It’s OSINT digest time again, and we’re putting the magnifying glass over everything that’s happened since the last quarter in the open-source intelligence and cybersecurity spheres.
In this issue, we discuss the role of OSINT in identifying the deceased, the rise of AI-driven predictive analysis and the pitfalls that come with it, how generative artificial intelligence is empowering criminals (and making life very difficult for security specialists), and so much more. Also, it wouldn’t be an OSINT digest without our term of the quarter.
Let’s see what’s what!
A New OSINT Project to Identify the Deceased
The US is currently dealing with a massive opioid problem. Fueled by increasing poverty, drug abuse is now resulting in worryingly high fatality numbers. Sadly, in many cases, those who’ve lost their lives stay unidentified, as public organizations are overloaded with identification procedures, and DNA tests are too costly to be run for every case.
In 2022 alone, 665k people went missing in the US. Regrettably, the figures overall show a sharp increase in victims under the age of 21. The government has established a national database of missing and unidentified persons to combat this issue, giving supporting information and images of each subject to help identify cases.
Social Media-Driven Identification
However, the US government’s inability to tackle the crisis effectively has sparked a grassroots movement aimed at providing the lacking solution. Through a TikTok channel and Facebook group, volunteers are banding together to help identify the deceased. These amateur sleuths are using classic OSINT techniques, as well as facial recognition tools and online image collection sources, in an attempt to identify victims of the opioid epidemic.

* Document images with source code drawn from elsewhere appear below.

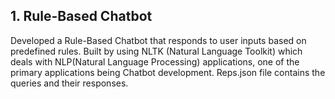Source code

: ## 1. Rule-Based Chatbot 
Developed a Rule-Based Chatbot that responds to user inputs based on predefined rules. Built by using NLTK (Natural Language Toolkit) which deals with NLP(Natural Language Processing) applications, one of the primary applications being Chatbot development. Reps.json file contains the queries and their responses.


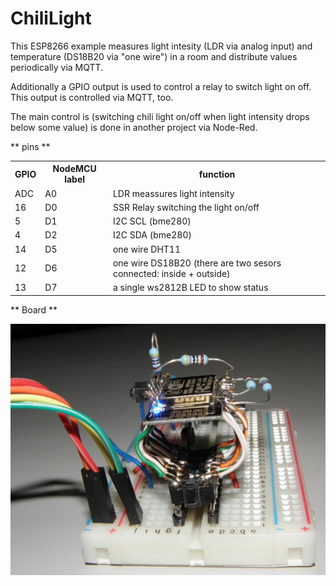 # ChiliLight

This ESP8266 example measures light intesity (LDR via analog input) and temperature (DS18B20 via "one wire") in a room 
and distribute values periodically via MQTT.

Additionally a GPIO output is used to control a relay to switch light on off. This output is controlled via MQTT, too.

The main control is (switching chili light on/off when light intensity drops below some value) is done in another project via Node-Red.

** pins **
<table>

<tr><th>GPIO</th><th>NodeMCU label</th><th>function</th></tr>

<tr> <td>ADC</td> <td>A0</td> <td>LDR meassures light intensity</td> </tr>
<tr> <td>16</td> <td>D0</td> <td>SSR Relay switching the light on/off</td> </tr>
<tr> <td>5</td> <td>D1</td> <td>I2C SCL (bme280)</td> </tr>
<tr> <td>4</td> <td>D2</td> <td>I2C SDA (bme280)</td> </tr>
<tr> <td>14</td> <td>D5</td> <td>one wire DHT11</td> </tr>
<tr> <td>12</td> <td>D6</td> <td>one wire DS18B20 (there are two sesors connected: inside + outside)</td> </tr>
<tr> <td>13</td> <td>D7</td> <td> a single ws2812B LED to show status </tr>


<table>

** Board ** 

<img src="doc/dev_board.jpg">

However, a simple moral dilemma lies at the heart of this story. These volunteers are sifting through the Internet and public databases with automated systems to discover the identities of the deceased. What would happen if the system had a glitch and misidentified a living person as dead? This begs the question of moral responsibilities for OSINT providers—how the data they make available might impact ordinary people. Perhaps it’s time to create an OSINT code of conduct to prevent such things.

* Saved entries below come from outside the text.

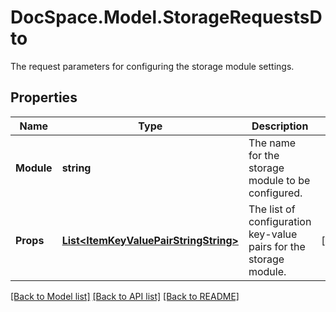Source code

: # DocSpace.Model.StorageRequestsDto
The request parameters for configuring the storage module settings.

## Properties

Name | Type | Description | Notes
------------ | ------------- | ------------- | -------------
**Module** | **string** | The name for the storage module to be configured. | 
**Props** | [**List&lt;ItemKeyValuePairStringString&gt;**](.md) | The list of configuration key-value pairs for the storage module. | [optional] 

[[Back to Model list]](../README.md#documentation-for-models) [[Back to API list]](../README.md#documentation-for-api-endpoints) [[Back to README]](../README.md)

Predictive Analysis: The Future of OSINT?
Open-source intelligence usually deals with the present or past—analysts look back at what has happened or watch what is currently unfolding, using whatever open data is to hand. But now, thanks to a giant leap in technology, some developers are working on tools that can collect and filter open data from massive amounts of information to project patterns into the future and anticipate events.
While such systems have proved to work well in finance, manufacturing, and healthcare, the big question is, can they be useful for state intelligence and law enforcement? The answer is yes, but it’s not a straightforward business.
Predicting the Unpredictable
Some tools aim to anticipate unexpected events, such as uprisings and even wars. CulturePulse, a predictive analytics startup, is currently working on a solution that already has the UN as a customer. The company can create a realistic “digital twin” of armed conflicts by studying historical, cultural, economic, and geographical data. The developer’s model considers over 80 categories from more than 50 million articles to predict potential conflicts based on traits like anger, anxiety, religious beliefs, and racism among the population.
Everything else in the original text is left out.